-- What is being asked --
Return the data exactly, but only from the line containing "onsets and offsets" through its last line.

-- Input data --
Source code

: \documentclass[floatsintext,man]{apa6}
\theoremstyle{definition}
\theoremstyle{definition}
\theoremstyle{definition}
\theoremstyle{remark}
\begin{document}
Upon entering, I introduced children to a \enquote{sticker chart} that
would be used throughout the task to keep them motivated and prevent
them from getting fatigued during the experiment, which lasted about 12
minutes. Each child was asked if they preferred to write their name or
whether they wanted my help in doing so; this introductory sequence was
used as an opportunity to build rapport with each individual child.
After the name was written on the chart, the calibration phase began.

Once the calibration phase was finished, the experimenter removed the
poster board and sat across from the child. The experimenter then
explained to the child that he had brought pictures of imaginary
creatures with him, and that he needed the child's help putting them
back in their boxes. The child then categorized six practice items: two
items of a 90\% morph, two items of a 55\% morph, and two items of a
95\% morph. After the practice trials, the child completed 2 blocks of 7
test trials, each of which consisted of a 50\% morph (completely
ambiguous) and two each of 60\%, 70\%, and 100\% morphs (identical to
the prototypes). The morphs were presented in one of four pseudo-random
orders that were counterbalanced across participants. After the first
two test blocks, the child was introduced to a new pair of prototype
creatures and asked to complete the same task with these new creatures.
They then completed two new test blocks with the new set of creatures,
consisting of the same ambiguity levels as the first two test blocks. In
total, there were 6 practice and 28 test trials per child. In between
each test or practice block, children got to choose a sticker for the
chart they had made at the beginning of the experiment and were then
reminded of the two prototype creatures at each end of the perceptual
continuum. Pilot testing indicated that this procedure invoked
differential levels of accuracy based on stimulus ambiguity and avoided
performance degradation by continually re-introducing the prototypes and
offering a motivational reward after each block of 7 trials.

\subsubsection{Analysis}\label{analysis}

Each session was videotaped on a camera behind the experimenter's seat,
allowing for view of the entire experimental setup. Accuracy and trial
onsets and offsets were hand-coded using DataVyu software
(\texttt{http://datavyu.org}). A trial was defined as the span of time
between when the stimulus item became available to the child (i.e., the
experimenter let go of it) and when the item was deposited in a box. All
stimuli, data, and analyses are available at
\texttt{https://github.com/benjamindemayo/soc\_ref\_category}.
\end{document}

-- Response area --
onsets and offsets were hand-coded using DataVyu software
(\texttt{http://datavyu.org}). A trial was defined as the span of time
between when the stimulus item became available to the child (i.e., the
experimenter let go of it) and when the item was deposited in a box. All
stimuli, data, and analyses are available at
\texttt{https://github.com/benjamindemayo/soc\_ref\_category}.
\end{document}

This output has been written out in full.